[Task item] The records below are to be restated word for word, with their images omitted.

[Rendered images with source text]
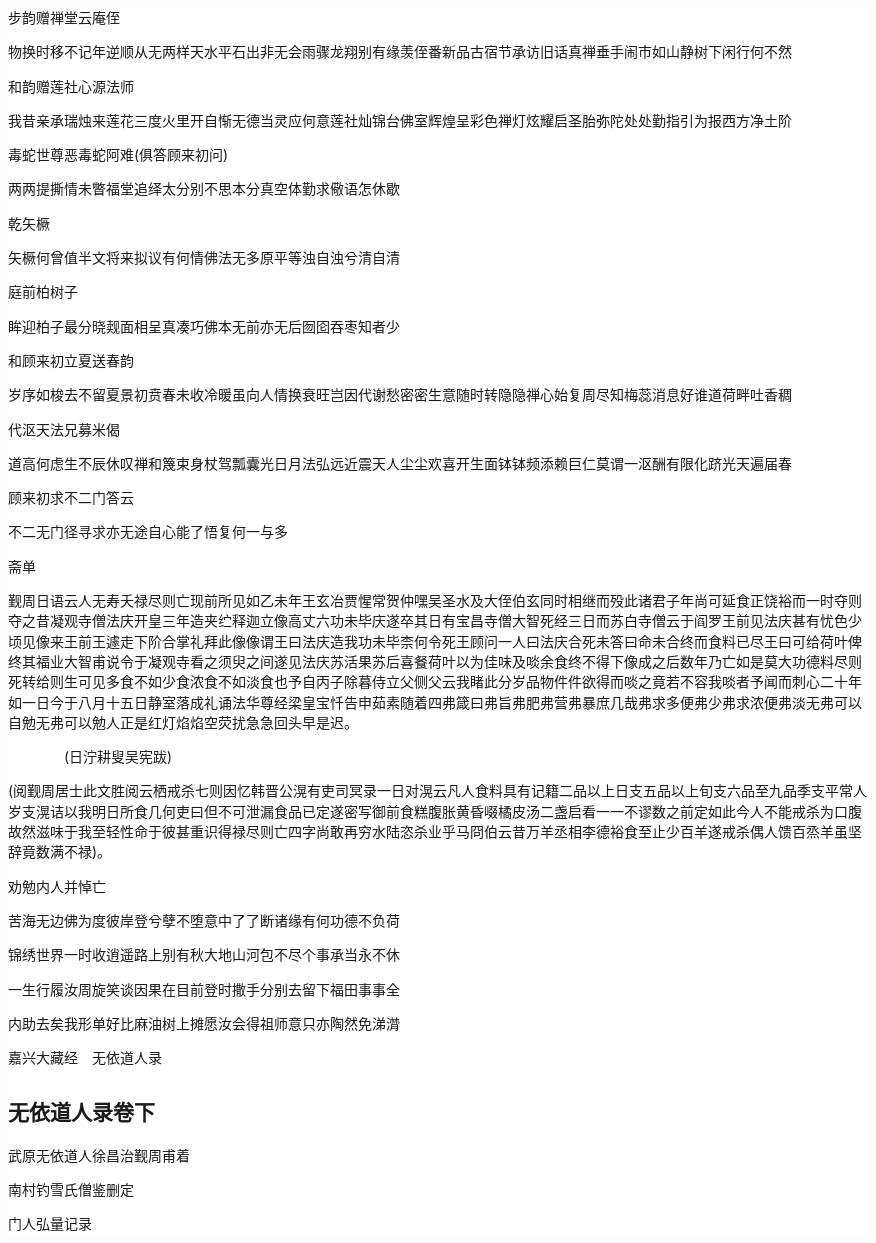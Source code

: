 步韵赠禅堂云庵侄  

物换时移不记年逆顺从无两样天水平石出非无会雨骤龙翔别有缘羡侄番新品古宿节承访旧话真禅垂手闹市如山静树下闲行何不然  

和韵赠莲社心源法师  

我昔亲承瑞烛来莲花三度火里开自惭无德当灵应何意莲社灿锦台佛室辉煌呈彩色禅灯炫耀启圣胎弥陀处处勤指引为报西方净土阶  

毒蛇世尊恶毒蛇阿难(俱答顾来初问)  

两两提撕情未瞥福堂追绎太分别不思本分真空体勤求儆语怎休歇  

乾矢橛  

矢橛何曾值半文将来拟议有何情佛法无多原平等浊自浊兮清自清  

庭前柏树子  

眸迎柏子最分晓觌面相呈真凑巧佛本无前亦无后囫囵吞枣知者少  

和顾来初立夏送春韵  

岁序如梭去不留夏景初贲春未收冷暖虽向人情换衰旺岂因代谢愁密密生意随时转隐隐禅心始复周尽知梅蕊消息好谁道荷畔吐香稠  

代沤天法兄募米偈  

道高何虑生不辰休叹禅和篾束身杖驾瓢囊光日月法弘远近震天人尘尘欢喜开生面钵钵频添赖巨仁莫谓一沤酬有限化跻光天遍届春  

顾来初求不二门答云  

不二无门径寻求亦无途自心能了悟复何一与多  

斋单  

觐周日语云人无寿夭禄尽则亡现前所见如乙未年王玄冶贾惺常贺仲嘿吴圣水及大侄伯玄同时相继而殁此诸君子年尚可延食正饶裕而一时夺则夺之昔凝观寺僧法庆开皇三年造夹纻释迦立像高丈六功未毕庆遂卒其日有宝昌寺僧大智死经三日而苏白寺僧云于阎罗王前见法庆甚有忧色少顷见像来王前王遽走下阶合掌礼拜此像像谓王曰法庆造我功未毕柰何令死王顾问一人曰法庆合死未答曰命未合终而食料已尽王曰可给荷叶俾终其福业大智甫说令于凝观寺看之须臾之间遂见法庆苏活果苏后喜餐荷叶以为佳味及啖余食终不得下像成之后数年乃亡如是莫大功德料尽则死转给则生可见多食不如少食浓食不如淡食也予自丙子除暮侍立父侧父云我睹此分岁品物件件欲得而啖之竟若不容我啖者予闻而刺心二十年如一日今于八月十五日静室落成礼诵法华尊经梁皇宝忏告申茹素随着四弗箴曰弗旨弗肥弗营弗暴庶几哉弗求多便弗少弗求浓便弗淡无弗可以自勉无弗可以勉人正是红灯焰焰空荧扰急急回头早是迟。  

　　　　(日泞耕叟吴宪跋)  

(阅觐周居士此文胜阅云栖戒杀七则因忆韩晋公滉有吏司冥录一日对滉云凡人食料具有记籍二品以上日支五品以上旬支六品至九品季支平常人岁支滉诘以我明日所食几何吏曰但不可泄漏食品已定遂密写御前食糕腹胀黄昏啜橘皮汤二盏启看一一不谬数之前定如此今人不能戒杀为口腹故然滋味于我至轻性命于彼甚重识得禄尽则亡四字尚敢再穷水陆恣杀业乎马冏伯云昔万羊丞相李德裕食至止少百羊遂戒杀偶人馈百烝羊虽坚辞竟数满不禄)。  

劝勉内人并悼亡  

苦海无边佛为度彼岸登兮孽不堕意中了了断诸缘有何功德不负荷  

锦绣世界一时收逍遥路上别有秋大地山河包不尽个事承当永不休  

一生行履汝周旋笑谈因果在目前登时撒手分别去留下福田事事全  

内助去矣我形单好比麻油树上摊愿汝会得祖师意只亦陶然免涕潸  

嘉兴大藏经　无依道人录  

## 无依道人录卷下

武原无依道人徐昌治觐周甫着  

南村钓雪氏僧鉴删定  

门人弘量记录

[Expected answer]
Source code

: 步韵赠禅堂云庵侄  

物换时移不记年逆顺从无两样天水平石出非无会雨骤龙翔别有缘羡侄番新品古宿节承访旧话真禅垂手闹市如山静树下闲行何不然  

和韵赠莲社心源法师  

我昔亲承瑞烛来莲花三度火里开自惭无德当灵应何意莲社灿锦台佛室辉煌呈彩色禅灯炫耀启圣胎弥陀处处勤指引为报西方净土阶  

毒蛇世尊恶毒蛇阿难(俱答顾来初问)  

两两提撕情未瞥福堂追绎太分别不思本分真空体勤求儆语怎休歇  

乾矢橛  

矢橛何曾值半文将来拟议有何情佛法无多原平等浊自浊兮清自清  

庭前柏树子  

眸迎柏子最分晓觌面相呈真凑巧佛本无前亦无后囫囵吞枣知者少  

和顾来初立夏送春韵  

岁序如梭去不留夏景初贲春未收冷暖虽向人情换衰旺岂因代谢愁密密生意随时转隐隐禅心始复周尽知梅蕊消息好谁道荷畔吐香稠  

代沤天法兄募米偈  

道高何虑生不辰休叹禅和篾束身杖驾瓢囊光日月法弘远近震天人尘尘欢喜开生面钵钵频添赖巨仁莫谓一沤酬有限化跻光天遍届春  

顾来初求不二门答云  

不二无门径寻求亦无途自心能了悟复何一与多  

斋单  

觐周日语云人无寿夭禄尽则亡现前所见如乙未年王玄冶贾惺常贺仲嘿吴圣水及大侄伯玄同时相继而殁此诸君子年尚可延食正饶裕而一时夺则夺之昔凝观寺僧法庆开皇三年造夹纻释迦立像高丈六功未毕庆遂卒其日有宝昌寺僧大智死经三日而苏白寺僧云于阎罗王前见法庆甚有忧色少顷见像来王前王遽走下阶合掌礼拜此像像谓王曰法庆造我功未毕柰何令死王顾问一人曰法庆合死未答曰命未合终而食料已尽王曰可给荷叶俾终其福业大智甫说令于凝观寺看之须臾之间遂见法庆苏活果苏后喜餐荷叶以为佳味及啖余食终不得下像成之后数年乃亡如是莫大功德料尽则死转给则生可见多食不如少食浓食不如淡食也予自丙子除暮侍立父侧父云我睹此分岁品物件件欲得而啖之竟若不容我啖者予闻而刺心二十年如一日今于八月十五日静室落成礼诵法华尊经梁皇宝忏告申茹素随着四弗箴曰弗旨弗肥弗营弗暴庶几哉弗求多便弗少弗求浓便弗淡无弗可以自勉无弗可以勉人正是红灯焰焰空荧扰急急回头早是迟。  

　　　　(日泞耕叟吴宪跋)  

(阅觐周居士此文胜阅云栖戒杀七则因忆韩晋公滉有吏司冥录一日对滉云凡人食料具有记籍二品以上日支五品以上旬支六品至九品季支平常人岁支滉诘以我明日所食几何吏曰但不可泄漏食品已定遂密写御前食糕腹胀黄昏啜橘皮汤二盏启看一一不谬数之前定如此今人不能戒杀为口腹故然滋味于我至轻性命于彼甚重识得禄尽则亡四字尚敢再穷水陆恣杀业乎马冏伯云昔万羊丞相李德裕食至止少百羊遂戒杀偶人馈百烝羊虽坚辞竟数满不禄)。  

劝勉内人并悼亡  

苦海无边佛为度彼岸登兮孽不堕意中了了断诸缘有何功德不负荷  

锦绣世界一时收逍遥路上别有秋大地山河包不尽个事承当永不休  

一生行履汝周旋笑谈因果在目前登时撒手分别去留下福田事事全  

内助去矣我形单好比麻油树上摊愿汝会得祖师意只亦陶然免涕潸  

嘉兴大藏经　无依道人录  

## 无依道人录卷下

武原无依道人徐昌治觐周甫着  

南村钓雪氏僧鉴删定  

门人弘量记录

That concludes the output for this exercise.